Assignment:
Copy each line of the data below with the word "your".

Material provided:

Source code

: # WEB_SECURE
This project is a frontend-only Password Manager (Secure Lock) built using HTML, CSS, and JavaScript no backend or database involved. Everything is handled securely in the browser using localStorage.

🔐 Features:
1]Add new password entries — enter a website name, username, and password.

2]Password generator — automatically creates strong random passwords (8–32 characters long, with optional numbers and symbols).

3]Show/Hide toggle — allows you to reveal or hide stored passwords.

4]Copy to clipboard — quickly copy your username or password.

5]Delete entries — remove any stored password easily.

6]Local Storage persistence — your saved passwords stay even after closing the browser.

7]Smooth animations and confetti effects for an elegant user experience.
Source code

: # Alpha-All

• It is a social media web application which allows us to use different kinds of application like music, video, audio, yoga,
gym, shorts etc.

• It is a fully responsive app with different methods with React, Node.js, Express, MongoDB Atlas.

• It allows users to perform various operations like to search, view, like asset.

Exercise result:
4]Copy to clipboard — quickly copy your username or password.
6]Local Storage persistence — your saved passwords stay even after closing the browser.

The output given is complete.